À nouveau, je me sens obligé de donner des précisions, sinon Dimitri croira que notre vadrouille s’est achevée en orgie.
Nous sommes interrompus par un véritable branle-bas de combat au moment où le début du tournoi est annoncé. Les nombreux joueurs se mettent en quête de leur table de jeu ainsi que de leurs adversaires. Ils s'installent les uns après les autres dans un charivari de grincements de chaises et de cliquetis de pendules. Je serai temporairement séparé de mon amoureux et de mon ami, mais je m’arrangerai pour assister à leur confrontation. Sans faire déshonneur à Dimitri, ça devrait être rapide.
J’entame mon premier match face à un quarantenaire au jeu virevoltant. Il a envie d’en découdre sans se lancer dans de grandes manœuvres chiadées. Vers le vingtième coup, nous nous retrouvons dans une position qui m’impose d’échanger ma dame contre ses deux tours. Normalement, cet échange de matériel est relativement égal, mais à mon niveau d’amateur, j’aurais préféré conserver ma pièce maîtresse. En effet, il est difficile de garder une bonne harmonie entre le placement des tours et d’éviter les fourchettes menacées par l’adversaire.
C’est exactement ce qui se produit à ma première inattention. Puis la situation se dégrade coup après coup. Je n’arrive pas à redresser la barre et jette des regards désespérés à travers le bar, cherchant de la motivation dans les mèches blondes de mon amoureux.
Suite au décès malheureux de mon second cavalier dans un coin de l’échiquier, je décide d'abandonner. Je préfère garder de l’influx nerveux pour mes autres parties. En attendant la suite, je navigue entre les tables à la recherche de parties plus palpitantes que la bouse que je viens de jouer. Toujours pas de Jonathan en vue ; la barmaid que j’interroge peut seulement me dire qu’il a pris plusieurs jours pour des raisons personnelles. C’était prévisible.
Alexis me fait un signe de la main lorsque je me retourne. Voilà qui promet d’être amusant ! Je m’installe à sa table pour suivre sa partie contre Dimitri. Pendant qu’il réinitialise la pendule, j’encourage mon amoureux en frottant le haut de son dos. Il est penché sur les soixante-quatre cases, la tête entre les mains.
Je comprends à son début de partie qu’il était en train de se rappeler des coups du système de Londres. C’est la seule vraie ouverture que je lui ai apprise : l’avantage est qu’il ne faut pas se soucier des premiers coups de l’adversaire. L’égalité de la position est cependant de courte durée.
- Il est beaucoup trop fort pour moi, déplore-t-il en montrant la rangée de pièces déjà capturées par Alexis.

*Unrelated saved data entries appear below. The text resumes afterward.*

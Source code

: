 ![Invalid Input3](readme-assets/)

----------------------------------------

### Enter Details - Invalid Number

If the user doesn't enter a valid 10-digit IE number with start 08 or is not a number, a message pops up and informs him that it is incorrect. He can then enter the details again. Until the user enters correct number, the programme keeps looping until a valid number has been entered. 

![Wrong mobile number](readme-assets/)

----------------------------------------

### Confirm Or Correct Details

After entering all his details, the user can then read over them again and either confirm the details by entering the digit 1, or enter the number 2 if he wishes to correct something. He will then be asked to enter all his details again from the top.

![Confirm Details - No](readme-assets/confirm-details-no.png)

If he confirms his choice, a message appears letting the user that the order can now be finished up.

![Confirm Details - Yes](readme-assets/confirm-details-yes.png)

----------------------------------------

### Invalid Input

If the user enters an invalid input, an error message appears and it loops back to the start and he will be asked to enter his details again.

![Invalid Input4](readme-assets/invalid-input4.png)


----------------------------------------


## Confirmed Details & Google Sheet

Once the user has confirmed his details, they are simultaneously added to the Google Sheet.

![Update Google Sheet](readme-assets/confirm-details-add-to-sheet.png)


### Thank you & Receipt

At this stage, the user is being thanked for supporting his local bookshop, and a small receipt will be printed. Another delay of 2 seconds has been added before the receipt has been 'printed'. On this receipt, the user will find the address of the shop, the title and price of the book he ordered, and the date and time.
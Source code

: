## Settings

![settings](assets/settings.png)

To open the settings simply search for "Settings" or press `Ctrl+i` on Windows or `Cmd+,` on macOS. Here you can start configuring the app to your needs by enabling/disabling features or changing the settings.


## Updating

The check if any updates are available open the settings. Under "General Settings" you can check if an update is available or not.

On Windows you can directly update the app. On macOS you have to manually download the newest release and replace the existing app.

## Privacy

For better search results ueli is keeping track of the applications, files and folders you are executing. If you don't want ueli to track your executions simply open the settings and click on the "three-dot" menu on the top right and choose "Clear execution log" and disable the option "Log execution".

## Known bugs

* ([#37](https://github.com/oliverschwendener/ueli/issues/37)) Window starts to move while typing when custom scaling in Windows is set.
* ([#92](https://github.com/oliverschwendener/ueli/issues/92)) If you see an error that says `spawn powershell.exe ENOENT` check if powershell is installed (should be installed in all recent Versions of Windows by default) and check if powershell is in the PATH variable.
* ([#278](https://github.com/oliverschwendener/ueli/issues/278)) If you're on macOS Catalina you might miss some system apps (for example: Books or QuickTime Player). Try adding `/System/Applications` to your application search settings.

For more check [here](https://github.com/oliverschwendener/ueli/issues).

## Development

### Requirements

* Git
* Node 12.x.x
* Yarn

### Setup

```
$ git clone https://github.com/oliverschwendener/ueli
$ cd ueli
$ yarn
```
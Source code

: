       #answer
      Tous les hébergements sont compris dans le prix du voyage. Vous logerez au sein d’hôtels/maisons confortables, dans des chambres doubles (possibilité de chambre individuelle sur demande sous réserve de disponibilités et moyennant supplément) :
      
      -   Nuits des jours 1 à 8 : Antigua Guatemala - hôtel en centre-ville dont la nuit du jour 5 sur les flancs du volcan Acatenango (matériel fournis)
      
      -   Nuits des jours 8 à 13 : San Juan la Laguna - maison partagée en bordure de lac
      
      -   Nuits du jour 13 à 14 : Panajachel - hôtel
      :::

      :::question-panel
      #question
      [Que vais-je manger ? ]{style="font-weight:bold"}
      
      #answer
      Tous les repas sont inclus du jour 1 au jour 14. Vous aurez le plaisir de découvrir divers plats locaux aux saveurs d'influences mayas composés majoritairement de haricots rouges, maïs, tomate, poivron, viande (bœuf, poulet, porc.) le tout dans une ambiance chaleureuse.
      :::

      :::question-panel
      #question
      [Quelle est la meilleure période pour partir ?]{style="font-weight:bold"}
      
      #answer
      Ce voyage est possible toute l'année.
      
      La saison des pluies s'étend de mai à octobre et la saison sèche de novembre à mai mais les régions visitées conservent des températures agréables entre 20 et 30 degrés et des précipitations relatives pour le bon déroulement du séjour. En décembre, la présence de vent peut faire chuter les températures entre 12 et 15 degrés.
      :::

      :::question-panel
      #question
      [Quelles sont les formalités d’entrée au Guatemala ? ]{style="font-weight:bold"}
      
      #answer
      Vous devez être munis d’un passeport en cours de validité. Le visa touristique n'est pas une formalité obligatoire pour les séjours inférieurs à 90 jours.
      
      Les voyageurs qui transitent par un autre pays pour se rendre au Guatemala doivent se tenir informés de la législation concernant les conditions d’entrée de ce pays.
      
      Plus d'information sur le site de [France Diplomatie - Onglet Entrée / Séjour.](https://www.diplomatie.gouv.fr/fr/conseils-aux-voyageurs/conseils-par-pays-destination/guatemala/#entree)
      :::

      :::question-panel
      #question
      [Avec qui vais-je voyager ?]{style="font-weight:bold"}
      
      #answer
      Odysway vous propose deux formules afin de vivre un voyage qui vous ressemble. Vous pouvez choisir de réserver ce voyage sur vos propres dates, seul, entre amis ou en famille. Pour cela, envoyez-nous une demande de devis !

Il se défend du mieux qu’il peut, avec bien plus d’abnégation que moi à l’instant. Je l'observe se masser les tempes en cherchant des solutions acrobatiques aux pressions qui s'accumulent. Son implication me réchauffe le cœur.
A contrario, les défaites et matchs nuls s’enchaînent pour moi. L’espoir de me qualifier pour les phases finales fond comme neige au soleil. Ce n’est pas mon jour. Je perds le fil des matchs et mes pensées se détachent des pièces que je manœuvre sans réussite. Demain, je me présenterai aux locaux de la Stoned Chicken. C’est décidé.
Mon adversaire doit se demander pourquoi manger son pion me déclenche une telle chair de poule. Il ne peut pas savoir dans quelle aventure je m’embarque. Je vais jouer dans la cour des grands ! Il est bien amusant de coder des algorithmes de recommandation pour des films X, mais ça ne fait pas avancer le monde.
Et… si jamais je m’aperçois de trop gros risques, il sera toujours temps de me séparer d’eux et d’enterrer proprement mon passage, non ? En plus, ils ne devraient pas me confier de tâches critiques avant que je fasse mes preuves, d’ici quelques semaines.